28 Kwi 2009, Wto 18:48, PID: 144421
Kurde, jak wy to wszystko komplikujecie
Na czyich więc osądach mam polegać, jak nie na własnych?
mc napisał(a):Nie wszystko co się nam jawi jest takie jak się nam jawi.
Na czyich więc osądach mam polegać, jak nie na własnych?
pustelnik napisał(a):Dlaczego trzeba, bo co się stanie?Bo jak nie pomyśli 'trzeba', to nawet nie wstanie ?

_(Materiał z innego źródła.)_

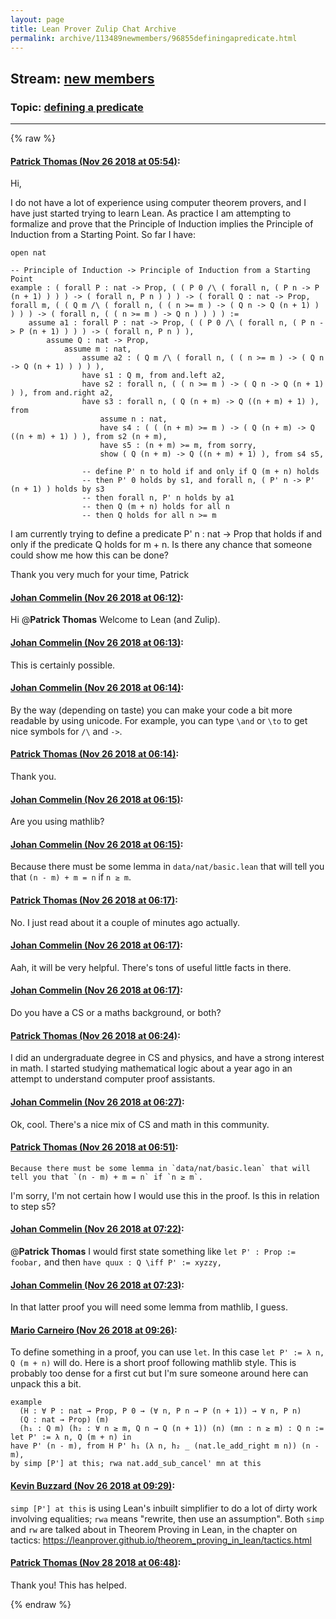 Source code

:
```yaml
---
layout: page
title: Lean Prover Zulip Chat Archive 
permalink: archive/113489newmembers/96855definingapredicate.html
---
```


## Stream: [new members](index.html)
### Topic: [defining a predicate](96855definingapredicate.html)

---


{% raw %}
#### [ Patrick Thomas (Nov 26 2018 at 05:54)](https://leanprover.zulipchat.com/#narrow/stream/113489-new%20members/topic/defining%20a%20predicate/near/148346494):
Hi,

I do not have a lot of experience using computer theorem provers, and I have just started trying to learn Lean. As practice I am attempting to formalize and prove that the Principle of Induction implies the Principle of Induction from a Starting Point. So far I have:

```
open nat

-- Principle of Induction -> Principle of Induction from a Starting Point
example : ( forall P : nat -> Prop, ( ( P 0 /\ ( forall n, ( P n -> P (n + 1) ) ) ) -> ( forall n, P n ) ) ) -> ( forall Q : nat -> Prop, forall m, ( ( Q m /\ ( forall n, ( ( n >= m ) -> ( Q n -> Q (n + 1) ) ) ) ) -> ( forall n, ( ( n >= m ) -> Q n ) ) ) ) :=
	assume a1 : forall P : nat -> Prop, ( ( P 0 /\ ( forall n, ( P n -> P (n + 1) ) ) ) -> ( forall n, P n ) ),
		assume Q : nat -> Prop,
			assume m : nat,
				assume a2 : ( Q m /\ ( forall n, ( ( n >= m ) -> ( Q n -> Q (n + 1) ) ) ) ),
				have s1 : Q m, from and.left a2,
				have s2 : forall n, ( ( n >= m ) -> ( Q n -> Q (n + 1) ) ), from and.right a2,
				have s3 : forall n, ( Q (n + m) -> Q ((n + m) + 1) ), from
					assume n : nat,
					have s4 : ( ( (n + m) >= m ) -> ( Q (n + m) -> Q ((n + m) + 1) ) ), from s2 (n + m),
					have s5 : (n + m) >= m, from sorry,
					show ( Q (n + m) -> Q ((n + m) + 1) ), from s4 s5,

				-- define P' n to hold if and only if Q (m + n) holds
				-- then P' 0 holds by s1, and forall n, ( P' n -> P' (n + 1) ) holds by s3
				-- then forall n, P' n holds by a1
				-- then Q (m + n) holds for all n
				-- then Q holds for all n >= m
```

I am currently trying to define a predicate P' n : nat -> Prop that holds if and only if the predicate Q holds for m + n. Is there any chance that someone could show me how this can be done?

Thank you very much for your time,
Patrick

#### [ Johan Commelin (Nov 26 2018 at 06:12)](https://leanprover.zulipchat.com/#narrow/stream/113489-new%20members/topic/defining%20a%20predicate/near/148347104):
Hi @**Patrick Thomas** Welcome to Lean (and Zulip).

#### [ Johan Commelin (Nov 26 2018 at 06:13)](https://leanprover.zulipchat.com/#narrow/stream/113489-new%20members/topic/defining%20a%20predicate/near/148347120):
This is certainly possible.

#### [ Johan Commelin (Nov 26 2018 at 06:14)](https://leanprover.zulipchat.com/#narrow/stream/113489-new%20members/topic/defining%20a%20predicate/near/148347174):
By the way (depending on taste) you can make your code a bit more readable by using unicode.
For example, you can type `\and` or `\to` to get nice symbols for `/\` and `->`.

#### [ Patrick Thomas (Nov 26 2018 at 06:14)](https://leanprover.zulipchat.com/#narrow/stream/113489-new%20members/topic/defining%20a%20predicate/near/148347184):
Thank you.

#### [ Johan Commelin (Nov 26 2018 at 06:15)](https://leanprover.zulipchat.com/#narrow/stream/113489-new%20members/topic/defining%20a%20predicate/near/148347204):
Are you using mathlib?

#### [ Johan Commelin (Nov 26 2018 at 06:15)](https://leanprover.zulipchat.com/#narrow/stream/113489-new%20members/topic/defining%20a%20predicate/near/148347211):
Because there must be some lemma in `data/nat/basic.lean` that will tell you that `(n - m) + m = n` if `n ≥ m`.

#### [ Patrick Thomas (Nov 26 2018 at 06:17)](https://leanprover.zulipchat.com/#narrow/stream/113489-new%20members/topic/defining%20a%20predicate/near/148347271):
No. I just read about it a couple of minutes ago actually.

#### [ Johan Commelin (Nov 26 2018 at 06:17)](https://leanprover.zulipchat.com/#narrow/stream/113489-new%20members/topic/defining%20a%20predicate/near/148347275):
Aah, it will be very helpful. There's tons of useful little facts in there.

#### [ Johan Commelin (Nov 26 2018 at 06:17)](https://leanprover.zulipchat.com/#narrow/stream/113489-new%20members/topic/defining%20a%20predicate/near/148347279):
Do you have a CS or a maths background, or both?

#### [ Patrick Thomas (Nov 26 2018 at 06:24)](https://leanprover.zulipchat.com/#narrow/stream/113489-new%20members/topic/defining%20a%20predicate/near/148347497):
I did an undergraduate degree in CS and physics, and have a strong interest in math. I started studying mathematical logic about a year ago in an attempt to understand computer proof assistants.

#### [ Johan Commelin (Nov 26 2018 at 06:27)](https://leanprover.zulipchat.com/#narrow/stream/113489-new%20members/topic/defining%20a%20predicate/near/148347559):
Ok, cool. There's a nice mix of CS and math in this community.

#### [ Patrick Thomas (Nov 26 2018 at 06:51)](https://leanprover.zulipchat.com/#narrow/stream/113489-new%20members/topic/defining%20a%20predicate/near/148348284):
```quote
Because there must be some lemma in `data/nat/basic.lean` that will tell you that `(n - m) + m = n` if `n ≥ m`.
```
I'm sorry, I'm not certain how I would use this in the proof. Is this in relation to step s5?

#### [ Johan Commelin (Nov 26 2018 at 07:22)](https://leanprover.zulipchat.com/#narrow/stream/113489-new%20members/topic/defining%20a%20predicate/near/148349209):
@**Patrick Thomas** I would first state something like `let P' : Prop := foobar,`
and then `have quux : Q \iff P' := xyzzy,`

#### [ Johan Commelin (Nov 26 2018 at 07:23)](https://leanprover.zulipchat.com/#narrow/stream/113489-new%20members/topic/defining%20a%20predicate/near/148349216):
In that latter proof you will need some lemma from mathlib, I guess.

#### [ Mario Carneiro (Nov 26 2018 at 09:26)](https://leanprover.zulipchat.com/#narrow/stream/113489-new%20members/topic/defining%20a%20predicate/near/148353577):
To define something in a proof, you can use `let`. In this case `let P' := λ n, Q (m + n)` will do. Here is a short proof following mathlib style. This is probably too dense for a first cut but I'm sure someone around here can unpack this a bit.
```lean
example
  (H : ∀ P : nat → Prop, P 0 → (∀ n, P n → P (n + 1)) → ∀ n, P n)
  (Q : nat → Prop) (m)
  (h₁ : Q m) (h₂ : ∀ n ≥ m, Q n → Q (n + 1)) (n) (mn : n ≥ m) : Q n :=
let P' := λ n, Q (m + n) in
have P' (n - m), from H P' h₁ (λ n, h₂ _ (nat.le_add_right m n)) (n - m),
by simp [P'] at this; rwa nat.add_sub_cancel' mn at this
```

#### [ Kevin Buzzard (Nov 26 2018 at 09:29)](https://leanprover.zulipchat.com/#narrow/stream/113489-new%20members/topic/defining%20a%20predicate/near/148353667):
`simp [P'] at this` is using Lean's inbuilt simplifier to do a lot of dirty work involving equalities; `rwa` means "rewrite, then use an assumption". Both `simp` and `rw` are talked about in Theorem Proving in Lean, in the chapter on tactics: https://leanprover.github.io/theorem_proving_in_lean/tactics.html

#### [ Patrick Thomas (Nov 28 2018 at 06:48)](https://leanprover.zulipchat.com/#narrow/stream/113489-new%20members/topic/defining%20a%20predicate/near/148691325):
Thank you! This has helped.


{% endraw %}
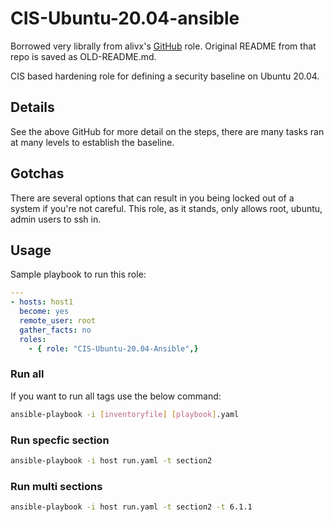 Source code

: # CIS-Ubuntu-20.04-ansible

Borrowed very librally from alivx's [GitHub](https://github.com/alivx/CIS-Ubuntu-20.04-Ansible) role. Original README from that repo is saved as OLD-README.md.

CIS based hardening role for defining a security baseline on Ubuntu 20.04.

## Details

See the above GitHub for more detail on the steps, there are many tasks ran at many levels to establish the baseline.

## Gotchas

There are several options that can result in you being locked out of a system if you're not careful. This role, as it stands, only allows root, ubuntu, admin users to ssh in. 

## Usage

Sample playbook to run this role:

```Yaml
---
- hosts: host1
  become: yes
  remote_user: root
  gather_facts: no
  roles:
    - { role: "CIS-Ubuntu-20.04-Ansible",}
```

### Run all
If you want to run all tags use the below command:
```Bash
ansible-playbook -i [inventoryfile] [playbook].yaml
```
### Run specfic section
```Bash
ansible-playbook -i host run.yaml -t section2
```
### Run multi sections
```Bash
ansible-playbook -i host run.yaml -t section2 -t 6.1.1
```
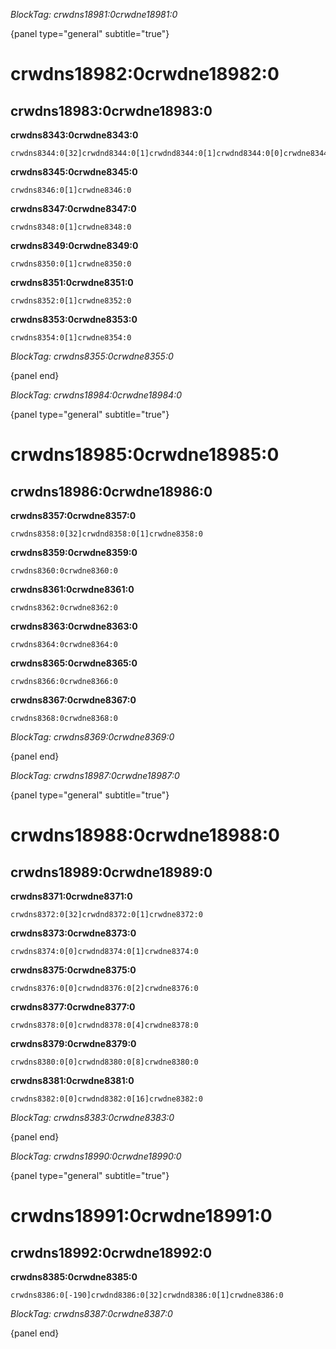 *BlockTag: crwdns18981:0crwdne18981:0*

{panel type="general" subtitle="true"}

# crwdns18982:0crwdne18982:0

## crwdns18983:0crwdne18983:0

**crwdns8343:0crwdne8343:0**

```scratch
crwdns8344:0[32]crwdnd8344:0[1]crwdnd8344:0[1]crwdnd8344:0[0]crwdne8344:0
```

**crwdns8345:0crwdne8345:0**

<pre><code class="scratch:inline">crwdns8346:0[1]crwdne8346:0
</code></pre>

**crwdns8347:0crwdne8347:0**

<pre><code class="scratch:inline">crwdns8348:0[1]crwdne8348:0
</code></pre>

**crwdns8349:0crwdne8349:0**

<pre><code class="scratch:inline">crwdns8350:0[1]crwdne8350:0
</code></pre>

**crwdns8351:0crwdne8351:0**

<pre><code class="scratch:inline">crwdns8352:0[1]crwdne8352:0
</code></pre>

**crwdns8353:0crwdne8353:0**

<pre><code class="scratch:inline">crwdns8354:0[1]crwdne8354:0
</code></pre>

*BlockTag: crwdns8355:0crwdne8355:0*

{panel end}

*BlockTag: crwdns18984:0crwdne18984:0*

{panel type="general" subtitle="true"}

# crwdns18985:0crwdne18985:0

## crwdns18986:0crwdne18986:0

**crwdns8357:0crwdne8357:0**

```scratch
crwdns8358:0[32]crwdnd8358:0[1]crwdne8358:0
```

**crwdns8359:0crwdne8359:0**

<pre><code class="scratch:inline">crwdns8360:0crwdne8360:0
</code></pre>

**crwdns8361:0crwdne8361:0**

<pre><code class="scratch:inline">crwdns8362:0crwdne8362:0
</code></pre>

**crwdns8363:0crwdne8363:0**

<pre><code class="scratch:inline">crwdns8364:0crwdne8364:0
</code></pre>

**crwdns8365:0crwdne8365:0**

<pre><code class="scratch:inline">crwdns8366:0crwdne8366:0
</code></pre>

**crwdns8367:0crwdne8367:0**

<pre><code class="scratch:inline">crwdns8368:0crwdne8368:0
</code></pre>

*BlockTag: crwdns8369:0crwdne8369:0*

{panel end}

*BlockTag: crwdns18987:0crwdne18987:0*

{panel type="general" subtitle="true"}

# crwdns18988:0crwdne18988:0

## crwdns18989:0crwdne18989:0

**crwdns8371:0crwdne8371:0**

```scratch
crwdns8372:0[32]crwdnd8372:0[1]crwdne8372:0
```

**crwdns8373:0crwdne8373:0**

<pre><code class="scratch:inline">crwdns8374:0[0]crwdnd8374:0[1]crwdne8374:0
</code></pre>

**crwdns8375:0crwdne8375:0**

<pre><code class="scratch:inline">crwdns8376:0[0]crwdnd8376:0[2]crwdne8376:0
</code></pre>

**crwdns8377:0crwdne8377:0**

<pre><code class="scratch:inline">crwdns8378:0[0]crwdnd8378:0[4]crwdne8378:0
</code></pre>

**crwdns8379:0crwdne8379:0**

<pre><code class="scratch:inline">crwdns8380:0[0]crwdnd8380:0[8]crwdne8380:0
</code></pre>

**crwdns8381:0crwdne8381:0**

<pre><code class="scratch:inline">crwdns8382:0[0]crwdnd8382:0[16]crwdne8382:0
</code></pre>

*BlockTag: crwdns8383:0crwdne8383:0*

{panel end}

*BlockTag: crwdns18990:0crwdne18990:0*

{panel type="general" subtitle="true"}

# crwdns18991:0crwdne18991:0

## crwdns18992:0crwdne18992:0

**crwdns8385:0crwdne8385:0**

```scratch
crwdns8386:0[-190]crwdnd8386:0[32]crwdnd8386:0[1]crwdne8386:0
```

*BlockTag: crwdns8387:0crwdne8387:0*

{panel end} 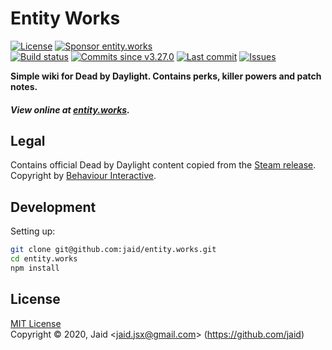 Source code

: # Entity Works


<a href="https://raw.githubusercontent.com/jaid/entity.works/master/license.txt"><img src="https://img.shields.io/github/license/jaid/entity.works?style=flat-square" alt="License"/></a> <a href="https://github.com/sponsors/jaid"><img src="https://img.shields.io/badge/<3-Sponsor-FF45F1?style=flat-square" alt="Sponsor entity.works"/></a>  
<a href="https://actions-badge.atrox.dev/jaid/entity.works/goto"><img src="https://img.shields.io/endpoint.svg?style=flat-square&url=https%3A%2F%2Factions-badge.atrox.dev%2Fjaid%2Fentity.works%2Fbadge" alt="Build status"/></a> <a href="https://github.com/jaid/entity.works/commits"><img src="https://img.shields.io/github/commits-since/jaid/entity.works/v3.27.0?style=flat-square&logo=github" alt="Commits since v3.27.0"/></a> <a href="https://github.com/jaid/entity.works/commits"><img src="https://img.shields.io/github/last-commit/jaid/entity.works?style=flat-square&logo=github" alt="Last commit"/></a> <a href="https://github.com/jaid/entity.works/issues"><img src="https://img.shields.io/github/issues/jaid/entity.works?style=flat-square&logo=github" alt="Issues"/></a>  

**Simple wiki for Dead by Daylight. Contains perks, killer powers and patch notes.**




##### View online at [entity.works](https://entity.works).




















## Legal

Contains official Dead by Daylight content copied from the [Steam release](https://store.steampowered.com/app/381210). Copyright by [Behaviour Interactive](https://bhvr.com/).

## Development



Setting up:
```bash
git clone git@github.com:jaid/entity.works.git
cd entity.works
npm install
```


## License
[MIT License](https://raw.githubusercontent.com/jaid/entity.works/master/license.txt)  
Copyright © 2020, Jaid \<jaid.jsx@gmail.com> (https://github.com/jaid)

Uśmiechnięta napisał(a):Ale jestem przekonana,że jeżeli będziesz próbował i próbował,podnosił się za każdym razem jak upadniesz ,to w końcu stwierdzisz,że masz po co żyć.Jop. Albo się zabije, bo się chłopakowi znudzą ciągłe gleby. Mało takich było?
mc napisał(a):Mi chodziło bardziej o cel życia, istnienia. Co jest tym celem? Może inaczej: rodzi się dziecko, i prawie od razu umiera po porodzie. Co było celem jego życia?Umarło po to, żeby umrzeć. Jak każdy.
Czy dlatego, że ono sobie tego celu nie ustaliło, to jego życie było bezcelowe? A skoro ten cel był to czy nie dotyczy nas wszystkich?